O levantamento do Serasa lista os principais bancos que passaram a operar o Pix parcelado no Brasil em 2026. Entre os destaques estão Nubank, C6 Bank, Itaú Unibanco, Bradesco, Banco do Brasil, BTG Pactual, Santander e PicPay. A modalidade permite que o consumidor escolha o número de parcelas no ato da transferência instantânea, pagando juros determinados pela instituição credora. Diferente do Pix tradicional, que exige saldo em conta, essa opção funciona como uma ponte entre o crédito consignado e o débito imediato.

A adoção em massa ocorreu após ajustes regulatórios do Banco Central que clarificaram a natureza jurídica do crédito atrelado ao Pix. Com isso, bancos digitais e tradicionais desenvolveram interfaces que integram a liquidação instantânea com a análise de risco em tempo real. Em muitos casos, o lojista recebe o valor integral à vista, enquanto a instituição arca com a cobrança parcelada junto ao comprador, reduzindo o risco de inadimplência para o seller.
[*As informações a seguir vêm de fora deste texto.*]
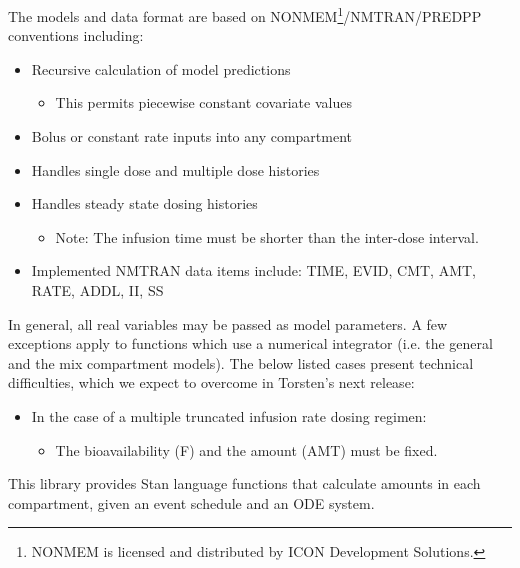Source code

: \documentclass[11pt, reqno, oneside]{amsbook}
\numberwithin{equation}{chapter}
\numberwithin{figure}{chapter}
\numberwithin{table}{chapter}
\theoremstyle{remark}
\begin{document}
The models and data format are based on
NONMEM\textregistered{}\footnote{NONMEM\textregistered{} is licensed and distributed by ICON Development Solutions.}/NMTRAN/PREDPP
conventions including:
\begin{itemize}
\item Recursive calculation of model predictions
\begin{itemize}
\item This permits piecewise constant covariate values
\end{itemize}
\item Bolus or constant rate inputs into any compartment
\item Handles single dose and multiple dose histories
\item Handles steady state dosing histories
\begin{itemize}
\item Note: The infusion time must be shorter than the inter-dose interval.
\end{itemize}
\item Implemented NMTRAN data items include: TIME, EVID, CMT, AMT, RATE, ADDL, II, SS
\end{itemize}

In general, all real variables may be passed as model parameters. A
few exceptions apply to functions which use a numerical
integrator (i.e. the general and the mix compartment
models). The below listed cases present technical difficulties, which we expect to
overcome in Torsten's next release:
\begin{itemize}
\item In the case of a multiple truncated infusion rate dosing regimen:
\begin{itemize}
\item The bioavailability (F) and the amount (AMT) must be fixed.
\end{itemize}
\end{itemize}

This library provides Stan language functions that calculate amounts
in each compartment, given an event schedule and an ODE system.
\end{document}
O que muda para quem vende online

Para os sellers que atuam em marketplaces como Mercado Livre, Shopee e TikTok Shop, a expansão do Pix parcelado significa a desburocratização do checkout. Plataformas já começaram a implementar o botão de pagamento que oferece a opção diretamente na tela de finalização de compra, sem redirecionar o cliente para ambientes externos. Isso tende a reduzir o abandono de carrinho, principalmente em produtos de ticket médio alto.
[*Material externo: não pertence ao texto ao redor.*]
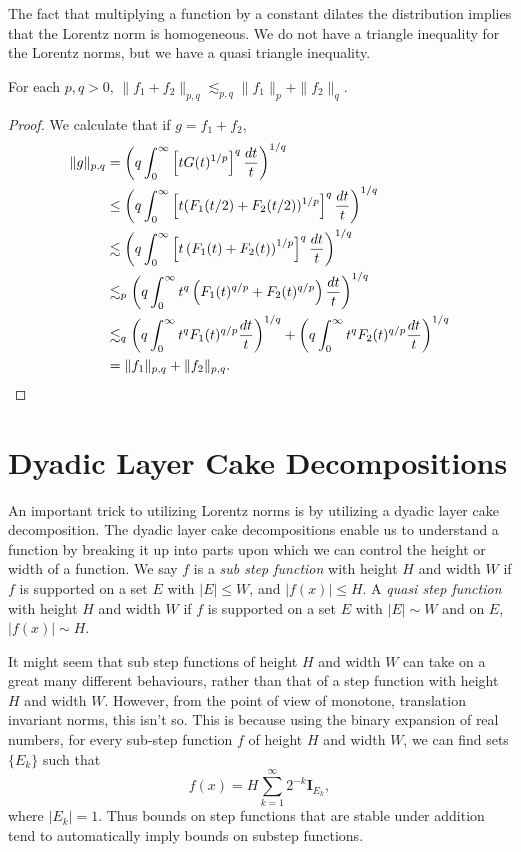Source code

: The fact that multiplying a function by a constant dilates the distribution implies that the Lorentz norm is homogeneous. We do not have a triangle inequality for the Lorentz norms, but we have a quasi triangle inequality.

\begin{theorem}
	For each $p,q > 0$, $\| f_1 + f_2 \|_{p,q} \lesssim_{p,q} \| f_1 \|_p + \| f_2 \|_q$.
\end{theorem}
\begin{proof}
    We calculate that if $g = f_1 + f_2$,
    \begin{align*}
    \| g \|_{p,q} &= \left( q \int_0^\infty \left[t G(t)^{1/p} \right]^q \frac{dt}{t} \right)^{1/q}\\
    &\leq \left( q \int_0^\infty \left[ t (F_1(t/2) + F_2(t/2))^{1/p} \right]^q \frac{dt}{t} \right)^{1/q}\\
    &\lesssim \left( q \int_0^\infty \left[ t \left( F_1(t) + F_2(t) \right)^{1/p} \right]^q \frac{dt}{t} \right)^{1/q}\\
    &\lesssim_p \left( q \int_0^\infty t^q \left( F_1(t)^{q/p} + F_2(t)^{q/p} \right) \frac{dt}{t} \right)^{1/q}\\
    &\lesssim_q  \left( q \int_0^\infty t^q F_1(t)^{q/p} \frac{dt}{t} \right)^{1/q} +  \left( q \int_0^\infty t^q F_2(t)^{q/p} \frac{dt}{t} \right)^{1/q}\\
    &= \| f_1 \|_{p,q} + \| f_2 \|_{p,q}. \qedhere
  \end{align*}
\end{proof}

\section{Dyadic Layer Cake Decompositions}

An important trick to utilizing Lorentz norms is by utilizing a dyadic layer cake decomposition. The dyadic layer cake decompositions enable us to understand a function by breaking it up into parts upon which we can control the height or width of a function. We say $f$ is a \emph{sub step function} with height $H$ and width $W$ if $f$ is supported on a set $E$ with $|E| \leq W$, and $|f(x)| \leq H$. A \emph{quasi step function} with height $H$ and width $W$ if $f$ is supported on a set $E$ with $|E| \sim W$ and on $E$, $|f(x)| \sim H$.

\begin{remark}
  It might seem that sub step functions of height $H$ and width $W$ can take on a great many different behaviours, rather than that of a step function with height $H$ and width $W$. However, from the point of view of monotone, translation invariant norms, this isn't so. This is because using the binary expansion of real numbers, for every sub-step function $f$ of height $H$ and width $W$, we can find sets $\{ E_k \}$ such that
  \[ f(x) = H \sum_{k = 1}^\infty 2^{-k} \mathbf{I}_{E_k}, \]
  where $|E_k| = 1$. Thus bounds on step functions that are stable under addition tend to automatically imply bounds on substep functions.
\end{remark}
Além disso, a concorrência acirrada entre bancos digitais e tradicionais favorece a oferta de taxas menores do que as praticadas no crédito rotativo ou no parcelado de cartão convencional em diversos cenários. O resultado é um ambiente mais flexível em que o lojista pode oferecer mais condições de pagamento aos consumidores sem necessariamente arcar com o custo do recebimento parcelado, mantendo as margens mais preservadas.
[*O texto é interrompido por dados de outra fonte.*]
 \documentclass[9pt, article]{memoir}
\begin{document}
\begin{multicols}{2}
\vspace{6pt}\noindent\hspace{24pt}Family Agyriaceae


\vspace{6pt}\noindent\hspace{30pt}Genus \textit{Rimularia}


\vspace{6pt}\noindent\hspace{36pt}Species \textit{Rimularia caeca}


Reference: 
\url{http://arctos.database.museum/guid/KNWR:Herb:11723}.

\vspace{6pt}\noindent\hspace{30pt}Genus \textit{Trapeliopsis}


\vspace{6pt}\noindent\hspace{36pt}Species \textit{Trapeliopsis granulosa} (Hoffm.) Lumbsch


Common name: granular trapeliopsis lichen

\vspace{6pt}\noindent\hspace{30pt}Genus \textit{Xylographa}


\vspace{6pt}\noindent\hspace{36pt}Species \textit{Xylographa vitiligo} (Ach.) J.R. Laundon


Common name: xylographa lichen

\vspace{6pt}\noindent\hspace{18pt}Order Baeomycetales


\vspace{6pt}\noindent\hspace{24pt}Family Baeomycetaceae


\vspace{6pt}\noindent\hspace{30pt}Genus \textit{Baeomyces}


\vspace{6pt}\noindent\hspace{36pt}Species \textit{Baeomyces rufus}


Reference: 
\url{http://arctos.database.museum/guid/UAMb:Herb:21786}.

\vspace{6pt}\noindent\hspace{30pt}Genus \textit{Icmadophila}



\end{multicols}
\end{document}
  • Aumento da taxa de conversão em celulares, onde o Pix já é o método preferido.
  • Possibilidade de oferecer parcelamento sem depender exclusivamente das maquininhas e adquirentes tradicionais.
  • Recebimento mais rápido, com liquidação em D+0 ou D+1, melhorando o fluxo de caixa do seller.

Fique de olho

Especialistas do setor apontam que o próximo passo será a consolidação do Pix parcelado em gateways internacionais, facilitando vendas cross-border. A expectativa é que o Banco Central publique novas resoluções sobre os limites de juros e a transparência das taxas efetivas até o final do semestre. Lojistas devem monitorar de perto as atualizações dos termos de uso das plataformas e os possíveis custos de intermediação cobrados pelos marketplaces.

Outra tendência a ser acompanhada de perto é a oferta de Pix parcelado diretamente pelas fintechs de checkout especializadas, que podem barganhar volumes maiores junto aos bancos e repassar condições diferenciadas e taxas reduzidas aos sellers de pequeno e médio porte. Quem se antecipar na configuração e comunicação dessa modalidade tende a colher uma vantagem competitiva real nos principais canais de venda do país.